**ENTRIES SUPPLIED:**
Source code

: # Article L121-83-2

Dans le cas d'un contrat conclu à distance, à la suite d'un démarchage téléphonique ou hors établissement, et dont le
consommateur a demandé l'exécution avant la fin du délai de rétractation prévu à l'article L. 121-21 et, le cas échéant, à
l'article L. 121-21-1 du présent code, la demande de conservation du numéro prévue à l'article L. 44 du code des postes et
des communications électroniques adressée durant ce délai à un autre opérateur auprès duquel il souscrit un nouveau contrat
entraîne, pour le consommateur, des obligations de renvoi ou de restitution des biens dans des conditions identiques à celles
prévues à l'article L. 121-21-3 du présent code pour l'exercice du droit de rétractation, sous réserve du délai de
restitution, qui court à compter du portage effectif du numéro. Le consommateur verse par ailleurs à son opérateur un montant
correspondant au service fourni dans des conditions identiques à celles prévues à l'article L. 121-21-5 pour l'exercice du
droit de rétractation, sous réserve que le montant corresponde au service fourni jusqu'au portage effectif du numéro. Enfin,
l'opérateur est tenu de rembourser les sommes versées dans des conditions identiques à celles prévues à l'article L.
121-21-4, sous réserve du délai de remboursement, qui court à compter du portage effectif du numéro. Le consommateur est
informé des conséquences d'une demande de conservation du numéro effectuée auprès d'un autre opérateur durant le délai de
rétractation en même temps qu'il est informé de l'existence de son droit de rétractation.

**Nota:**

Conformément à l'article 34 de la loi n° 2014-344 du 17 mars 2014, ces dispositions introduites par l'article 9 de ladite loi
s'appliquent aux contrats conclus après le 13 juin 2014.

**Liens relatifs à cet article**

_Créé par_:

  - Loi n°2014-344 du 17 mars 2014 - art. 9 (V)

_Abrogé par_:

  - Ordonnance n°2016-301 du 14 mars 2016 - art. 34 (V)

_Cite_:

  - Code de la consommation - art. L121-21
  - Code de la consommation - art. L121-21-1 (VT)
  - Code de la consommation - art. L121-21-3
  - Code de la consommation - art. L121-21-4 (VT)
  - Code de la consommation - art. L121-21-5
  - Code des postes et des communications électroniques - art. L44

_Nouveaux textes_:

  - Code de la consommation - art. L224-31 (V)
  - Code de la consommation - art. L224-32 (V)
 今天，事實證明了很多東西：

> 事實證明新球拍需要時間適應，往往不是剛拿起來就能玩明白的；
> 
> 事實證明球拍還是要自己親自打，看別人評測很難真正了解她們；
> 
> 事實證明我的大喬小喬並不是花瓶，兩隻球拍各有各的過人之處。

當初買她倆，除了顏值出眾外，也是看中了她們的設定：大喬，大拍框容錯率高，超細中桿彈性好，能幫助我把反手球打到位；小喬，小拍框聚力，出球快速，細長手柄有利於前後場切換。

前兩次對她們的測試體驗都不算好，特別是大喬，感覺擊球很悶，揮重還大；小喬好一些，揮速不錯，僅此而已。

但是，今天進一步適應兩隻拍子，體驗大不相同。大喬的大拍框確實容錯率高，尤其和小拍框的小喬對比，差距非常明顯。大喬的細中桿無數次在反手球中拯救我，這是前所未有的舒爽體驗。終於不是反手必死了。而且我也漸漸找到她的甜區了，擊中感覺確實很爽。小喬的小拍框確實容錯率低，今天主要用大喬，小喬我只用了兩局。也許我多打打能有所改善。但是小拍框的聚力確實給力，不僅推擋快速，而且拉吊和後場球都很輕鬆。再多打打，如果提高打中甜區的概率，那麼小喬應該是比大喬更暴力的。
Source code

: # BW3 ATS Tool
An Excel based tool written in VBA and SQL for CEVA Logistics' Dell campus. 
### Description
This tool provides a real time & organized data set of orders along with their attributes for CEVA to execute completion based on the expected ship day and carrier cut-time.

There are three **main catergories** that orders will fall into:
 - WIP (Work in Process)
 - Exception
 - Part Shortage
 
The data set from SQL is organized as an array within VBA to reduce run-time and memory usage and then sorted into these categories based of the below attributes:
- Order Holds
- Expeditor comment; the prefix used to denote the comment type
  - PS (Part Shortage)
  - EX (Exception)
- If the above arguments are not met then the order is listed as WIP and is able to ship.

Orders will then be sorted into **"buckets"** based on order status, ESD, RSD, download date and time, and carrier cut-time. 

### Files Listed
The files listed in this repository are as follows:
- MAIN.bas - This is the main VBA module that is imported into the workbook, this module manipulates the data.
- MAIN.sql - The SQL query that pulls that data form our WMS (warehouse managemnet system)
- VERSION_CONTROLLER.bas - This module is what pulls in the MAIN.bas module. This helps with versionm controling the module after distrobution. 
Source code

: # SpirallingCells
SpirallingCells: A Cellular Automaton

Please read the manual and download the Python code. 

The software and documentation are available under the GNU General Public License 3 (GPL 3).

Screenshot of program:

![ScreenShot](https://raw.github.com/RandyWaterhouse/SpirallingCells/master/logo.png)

**WORK REQUEST:** Output all records exactly, with nothing added or dropped.

**SOLUTION FOR THIS EXERCISE:**
Source code

: # Article L121-83-2

Dans le cas d'un contrat conclu à distance, à la suite d'un démarchage téléphonique ou hors établissement, et dont le
consommateur a demandé l'exécution avant la fin du délai de rétractation prévu à l'article L. 121-21 et, le cas échéant, à
l'article L. 121-21-1 du présent code, la demande de conservation du numéro prévue à l'article L. 44 du code des postes et
des communications électroniques adressée durant ce délai à un autre opérateur auprès duquel il souscrit un nouveau contrat
entraîne, pour le consommateur, des obligations de renvoi ou de restitution des biens dans des conditions identiques à celles
prévues à l'article L. 121-21-3 du présent code pour l'exercice du droit de rétractation, sous réserve du délai de
restitution, qui court à compter du portage effectif du numéro. Le consommateur verse par ailleurs à son opérateur un montant
correspondant au service fourni dans des conditions identiques à celles prévues à l'article L. 121-21-5 pour l'exercice du
droit de rétractation, sous réserve que le montant corresponde au service fourni jusqu'au portage effectif du numéro. Enfin,
l'opérateur est tenu de rembourser les sommes versées dans des conditions identiques à celles prévues à l'article L.
121-21-4, sous réserve du délai de remboursement, qui court à compter du portage effectif du numéro. Le consommateur est
informé des conséquences d'une demande de conservation du numéro effectuée auprès d'un autre opérateur durant le délai de
rétractation en même temps qu'il est informé de l'existence de son droit de rétractation.

**Nota:**

Conformément à l'article 34 de la loi n° 2014-344 du 17 mars 2014, ces dispositions introduites par l'article 9 de ladite loi
s'appliquent aux contrats conclus après le 13 juin 2014.

**Liens relatifs à cet article**

_Créé par_:

  - Loi n°2014-344 du 17 mars 2014 - art. 9 (V)

_Abrogé par_:

  - Ordonnance n°2016-301 du 14 mars 2016 - art. 34 (V)

_Cite_:

  - Code de la consommation - art. L121-21
  - Code de la consommation - art. L121-21-1 (VT)
  - Code de la consommation - art. L121-21-3
  - Code de la consommation - art. L121-21-4 (VT)
  - Code de la consommation - art. L121-21-5
  - Code des postes et des communications électroniques - art. L44

_Nouveaux textes_:

  - Code de la consommation - art. L224-31 (V)
  - Code de la consommation - art. L224-32 (V)
 今天，事實證明了很多東西：

> 事實證明新球拍需要時間適應，往往不是剛拿起來就能玩明白的；
> 
> 事實證明球拍還是要自己親自打，看別人評測很難真正了解她們；
> 
> 事實證明我的大喬小喬並不是花瓶，兩隻球拍各有各的過人之處。

當初買她倆，除了顏值出眾外，也是看中了她們的設定：大喬，大拍框容錯率高，超細中桿彈性好，能幫助我把反手球打到位；小喬，小拍框聚力，出球快速，細長手柄有利於前後場切換。

前兩次對她們的測試體驗都不算好，特別是大喬，感覺擊球很悶，揮重還大；小喬好一些，揮速不錯，僅此而已。

但是，今天進一步適應兩隻拍子，體驗大不相同。大喬的大拍框確實容錯率高，尤其和小拍框的小喬對比，差距非常明顯。大喬的細中桿無數次在反手球中拯救我，這是前所未有的舒爽體驗。終於不是反手必死了。而且我也漸漸找到她的甜區了，擊中感覺確實很爽。小喬的小拍框確實容錯率低，今天主要用大喬，小喬我只用了兩局。也許我多打打能有所改善。但是小拍框的聚力確實給力，不僅推擋快速，而且拉吊和後場球都很輕鬆。再多打打，如果提高打中甜區的概率，那麼小喬應該是比大喬更暴力的。
Source code

: # BW3 ATS Tool
An Excel based tool written in VBA and SQL for CEVA Logistics' Dell campus. 
### Description
This tool provides a real time & organized data set of orders along with their attributes for CEVA to execute completion based on the expected ship day and carrier cut-time.

There are three **main catergories** that orders will fall into:
 - WIP (Work in Process)
 - Exception
 - Part Shortage
 
The data set from SQL is organized as an array within VBA to reduce run-time and memory usage and then sorted into these categories based of the below attributes:
- Order Holds
- Expeditor comment; the prefix used to denote the comment type
  - PS (Part Shortage)
  - EX (Exception)
- If the above arguments are not met then the order is listed as WIP and is able to ship.

Orders will then be sorted into **"buckets"** based on order status, ESD, RSD, download date and time, and carrier cut-time. 

### Files Listed
The files listed in this repository are as follows:
- MAIN.bas - This is the main VBA module that is imported into the workbook, this module manipulates the data.
- MAIN.sql - The SQL query that pulls that data form our WMS (warehouse managemnet system)
- VERSION_CONTROLLER.bas - This module is what pulls in the MAIN.bas module. This helps with versionm controling the module after distrobution. 
Source code

: # SpirallingCells
SpirallingCells: A Cellular Automaton

Please read the manual and download the Python code. 

The software and documentation are available under the GNU General Public License 3 (GPL 3).

Screenshot of program:

![ScreenShot](https://raw.github.com/RandyWaterhouse/SpirallingCells/master/logo.png)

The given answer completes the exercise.